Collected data
━━━━━━━━━━━━━━━━

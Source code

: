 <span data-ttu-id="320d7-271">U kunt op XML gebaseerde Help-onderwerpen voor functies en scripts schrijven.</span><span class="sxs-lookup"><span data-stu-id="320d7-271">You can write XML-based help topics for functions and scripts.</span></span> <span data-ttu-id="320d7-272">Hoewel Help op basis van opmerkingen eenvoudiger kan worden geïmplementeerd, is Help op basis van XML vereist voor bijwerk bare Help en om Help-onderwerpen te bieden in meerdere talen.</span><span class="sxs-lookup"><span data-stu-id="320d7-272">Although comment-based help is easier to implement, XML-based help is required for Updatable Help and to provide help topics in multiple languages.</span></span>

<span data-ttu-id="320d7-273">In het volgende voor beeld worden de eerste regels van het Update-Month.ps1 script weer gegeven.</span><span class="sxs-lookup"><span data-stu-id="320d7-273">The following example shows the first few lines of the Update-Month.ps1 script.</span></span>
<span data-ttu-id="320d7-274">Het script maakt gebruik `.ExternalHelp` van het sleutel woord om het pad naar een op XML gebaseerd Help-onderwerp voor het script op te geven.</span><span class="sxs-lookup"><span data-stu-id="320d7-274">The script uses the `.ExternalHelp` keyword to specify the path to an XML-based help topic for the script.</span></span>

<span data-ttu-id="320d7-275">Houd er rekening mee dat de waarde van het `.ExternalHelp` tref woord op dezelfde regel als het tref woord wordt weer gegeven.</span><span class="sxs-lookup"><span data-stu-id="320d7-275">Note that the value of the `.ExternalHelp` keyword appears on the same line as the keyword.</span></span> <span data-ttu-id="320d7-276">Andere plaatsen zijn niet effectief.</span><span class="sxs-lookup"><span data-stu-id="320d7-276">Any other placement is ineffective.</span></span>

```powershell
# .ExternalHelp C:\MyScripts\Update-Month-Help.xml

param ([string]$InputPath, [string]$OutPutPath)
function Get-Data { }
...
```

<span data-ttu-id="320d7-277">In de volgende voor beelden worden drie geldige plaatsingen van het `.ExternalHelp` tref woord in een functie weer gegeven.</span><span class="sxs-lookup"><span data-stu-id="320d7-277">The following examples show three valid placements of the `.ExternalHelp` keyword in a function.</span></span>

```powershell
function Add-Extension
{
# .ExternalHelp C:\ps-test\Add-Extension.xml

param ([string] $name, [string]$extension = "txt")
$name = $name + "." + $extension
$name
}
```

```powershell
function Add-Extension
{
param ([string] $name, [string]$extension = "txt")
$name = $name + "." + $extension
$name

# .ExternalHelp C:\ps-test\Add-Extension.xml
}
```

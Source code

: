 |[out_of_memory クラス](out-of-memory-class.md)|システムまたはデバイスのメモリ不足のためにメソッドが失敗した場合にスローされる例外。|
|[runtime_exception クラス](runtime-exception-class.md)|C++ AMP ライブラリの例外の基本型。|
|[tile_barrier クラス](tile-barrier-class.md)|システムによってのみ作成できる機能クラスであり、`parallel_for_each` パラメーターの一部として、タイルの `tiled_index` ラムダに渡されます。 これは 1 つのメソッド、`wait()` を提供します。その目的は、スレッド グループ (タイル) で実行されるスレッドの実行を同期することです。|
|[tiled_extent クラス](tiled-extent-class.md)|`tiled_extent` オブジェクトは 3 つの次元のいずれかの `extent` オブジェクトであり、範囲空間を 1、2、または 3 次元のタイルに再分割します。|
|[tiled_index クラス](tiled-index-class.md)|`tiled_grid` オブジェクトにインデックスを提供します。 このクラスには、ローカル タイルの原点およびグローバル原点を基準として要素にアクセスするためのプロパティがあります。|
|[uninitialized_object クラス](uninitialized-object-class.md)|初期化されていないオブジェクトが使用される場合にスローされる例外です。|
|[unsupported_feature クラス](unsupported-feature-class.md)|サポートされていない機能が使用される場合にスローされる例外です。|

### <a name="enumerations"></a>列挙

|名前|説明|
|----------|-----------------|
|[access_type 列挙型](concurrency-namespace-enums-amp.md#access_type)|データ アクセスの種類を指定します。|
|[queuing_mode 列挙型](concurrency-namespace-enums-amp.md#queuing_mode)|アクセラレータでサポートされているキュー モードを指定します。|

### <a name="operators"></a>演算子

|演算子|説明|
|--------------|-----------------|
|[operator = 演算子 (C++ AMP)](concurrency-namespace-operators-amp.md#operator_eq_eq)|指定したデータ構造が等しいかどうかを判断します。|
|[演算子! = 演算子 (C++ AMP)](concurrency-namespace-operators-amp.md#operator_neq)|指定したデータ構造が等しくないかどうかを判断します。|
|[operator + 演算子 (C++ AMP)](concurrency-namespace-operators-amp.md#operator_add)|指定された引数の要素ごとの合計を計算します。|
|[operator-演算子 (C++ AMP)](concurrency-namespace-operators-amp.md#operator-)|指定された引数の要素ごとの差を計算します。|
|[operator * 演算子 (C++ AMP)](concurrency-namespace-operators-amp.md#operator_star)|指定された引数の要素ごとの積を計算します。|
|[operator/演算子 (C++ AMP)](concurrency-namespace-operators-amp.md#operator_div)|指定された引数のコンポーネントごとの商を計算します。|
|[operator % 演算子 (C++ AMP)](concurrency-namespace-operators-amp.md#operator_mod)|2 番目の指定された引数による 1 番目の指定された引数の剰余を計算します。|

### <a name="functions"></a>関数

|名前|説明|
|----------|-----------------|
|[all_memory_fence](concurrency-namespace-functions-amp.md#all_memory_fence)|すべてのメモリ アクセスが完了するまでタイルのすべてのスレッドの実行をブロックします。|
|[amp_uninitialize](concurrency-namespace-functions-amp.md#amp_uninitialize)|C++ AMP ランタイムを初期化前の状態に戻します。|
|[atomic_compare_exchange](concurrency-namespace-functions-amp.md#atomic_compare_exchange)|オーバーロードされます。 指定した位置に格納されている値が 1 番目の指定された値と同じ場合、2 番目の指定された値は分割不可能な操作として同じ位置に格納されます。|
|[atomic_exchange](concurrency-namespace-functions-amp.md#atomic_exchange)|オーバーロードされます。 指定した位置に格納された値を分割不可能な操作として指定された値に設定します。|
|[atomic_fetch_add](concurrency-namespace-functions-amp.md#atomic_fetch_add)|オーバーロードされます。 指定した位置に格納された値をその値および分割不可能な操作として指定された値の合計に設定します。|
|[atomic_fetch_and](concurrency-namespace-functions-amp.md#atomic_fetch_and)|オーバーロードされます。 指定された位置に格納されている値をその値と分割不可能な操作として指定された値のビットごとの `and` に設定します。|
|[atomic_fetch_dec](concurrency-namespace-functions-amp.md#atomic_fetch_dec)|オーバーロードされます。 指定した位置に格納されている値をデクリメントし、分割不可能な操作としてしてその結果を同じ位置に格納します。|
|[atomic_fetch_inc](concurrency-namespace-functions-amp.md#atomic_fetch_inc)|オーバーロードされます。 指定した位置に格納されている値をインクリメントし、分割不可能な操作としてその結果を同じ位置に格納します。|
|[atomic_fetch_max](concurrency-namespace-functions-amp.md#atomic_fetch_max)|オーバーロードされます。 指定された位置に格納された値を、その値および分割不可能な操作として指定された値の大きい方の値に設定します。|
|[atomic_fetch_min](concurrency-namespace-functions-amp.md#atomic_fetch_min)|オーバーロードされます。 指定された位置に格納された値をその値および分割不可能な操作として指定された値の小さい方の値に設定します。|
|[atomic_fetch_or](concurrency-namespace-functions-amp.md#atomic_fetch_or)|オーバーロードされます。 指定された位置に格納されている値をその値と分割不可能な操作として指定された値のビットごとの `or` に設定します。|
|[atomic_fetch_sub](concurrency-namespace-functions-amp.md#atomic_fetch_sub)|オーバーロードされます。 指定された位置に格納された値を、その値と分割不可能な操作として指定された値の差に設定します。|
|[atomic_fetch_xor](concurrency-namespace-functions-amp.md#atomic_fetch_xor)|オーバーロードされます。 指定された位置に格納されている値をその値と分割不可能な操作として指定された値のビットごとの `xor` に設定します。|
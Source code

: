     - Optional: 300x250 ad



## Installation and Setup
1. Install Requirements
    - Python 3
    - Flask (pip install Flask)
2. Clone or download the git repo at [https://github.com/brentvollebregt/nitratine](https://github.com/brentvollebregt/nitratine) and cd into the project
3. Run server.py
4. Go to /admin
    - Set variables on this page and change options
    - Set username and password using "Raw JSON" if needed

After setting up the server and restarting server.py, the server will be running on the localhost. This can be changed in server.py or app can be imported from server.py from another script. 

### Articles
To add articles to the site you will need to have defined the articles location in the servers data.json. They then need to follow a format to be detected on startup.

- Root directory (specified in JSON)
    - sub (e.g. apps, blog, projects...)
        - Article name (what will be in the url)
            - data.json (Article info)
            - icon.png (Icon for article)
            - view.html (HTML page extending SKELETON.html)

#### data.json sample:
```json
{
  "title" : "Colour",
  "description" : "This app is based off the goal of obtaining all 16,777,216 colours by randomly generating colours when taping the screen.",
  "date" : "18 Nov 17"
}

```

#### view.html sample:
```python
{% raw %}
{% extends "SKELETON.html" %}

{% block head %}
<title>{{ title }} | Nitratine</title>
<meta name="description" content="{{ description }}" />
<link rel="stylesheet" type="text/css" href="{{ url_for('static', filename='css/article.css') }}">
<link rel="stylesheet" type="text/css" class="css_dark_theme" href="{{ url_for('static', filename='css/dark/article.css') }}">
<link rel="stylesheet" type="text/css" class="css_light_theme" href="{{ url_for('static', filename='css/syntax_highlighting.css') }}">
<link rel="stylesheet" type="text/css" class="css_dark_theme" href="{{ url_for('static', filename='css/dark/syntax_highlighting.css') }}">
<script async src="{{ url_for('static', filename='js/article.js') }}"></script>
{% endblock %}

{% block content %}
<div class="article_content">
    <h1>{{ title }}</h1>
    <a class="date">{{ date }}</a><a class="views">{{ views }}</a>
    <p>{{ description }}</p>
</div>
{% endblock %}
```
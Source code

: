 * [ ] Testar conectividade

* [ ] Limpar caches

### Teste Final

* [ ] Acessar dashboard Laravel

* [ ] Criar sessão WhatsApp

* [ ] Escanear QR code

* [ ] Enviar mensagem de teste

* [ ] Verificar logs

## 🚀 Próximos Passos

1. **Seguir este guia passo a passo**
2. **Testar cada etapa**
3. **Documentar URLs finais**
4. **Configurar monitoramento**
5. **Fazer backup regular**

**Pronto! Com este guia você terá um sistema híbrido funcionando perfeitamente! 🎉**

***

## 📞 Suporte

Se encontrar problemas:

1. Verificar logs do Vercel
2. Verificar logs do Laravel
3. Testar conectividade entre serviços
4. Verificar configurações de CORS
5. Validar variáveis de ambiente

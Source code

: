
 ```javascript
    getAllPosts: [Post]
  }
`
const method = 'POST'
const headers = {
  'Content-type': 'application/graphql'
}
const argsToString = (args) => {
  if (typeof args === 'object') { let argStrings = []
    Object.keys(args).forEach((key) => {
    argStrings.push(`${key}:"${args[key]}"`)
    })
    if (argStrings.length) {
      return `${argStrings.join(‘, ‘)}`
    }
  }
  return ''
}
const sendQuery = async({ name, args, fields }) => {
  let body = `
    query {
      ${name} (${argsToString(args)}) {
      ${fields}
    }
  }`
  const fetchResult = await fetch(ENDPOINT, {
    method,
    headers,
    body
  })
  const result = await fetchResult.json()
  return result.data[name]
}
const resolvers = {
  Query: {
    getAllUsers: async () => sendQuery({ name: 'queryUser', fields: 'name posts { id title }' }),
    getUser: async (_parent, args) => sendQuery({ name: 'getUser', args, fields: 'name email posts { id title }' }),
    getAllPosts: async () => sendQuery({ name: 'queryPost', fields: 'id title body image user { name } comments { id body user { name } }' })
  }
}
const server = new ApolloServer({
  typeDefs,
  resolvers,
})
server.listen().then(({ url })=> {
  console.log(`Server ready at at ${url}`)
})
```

━━━━━━━━━━━━━━━━

_Prompt_
Looking at the data above, count each line that holds the word "worden" and report the count alone.

_Output below_
3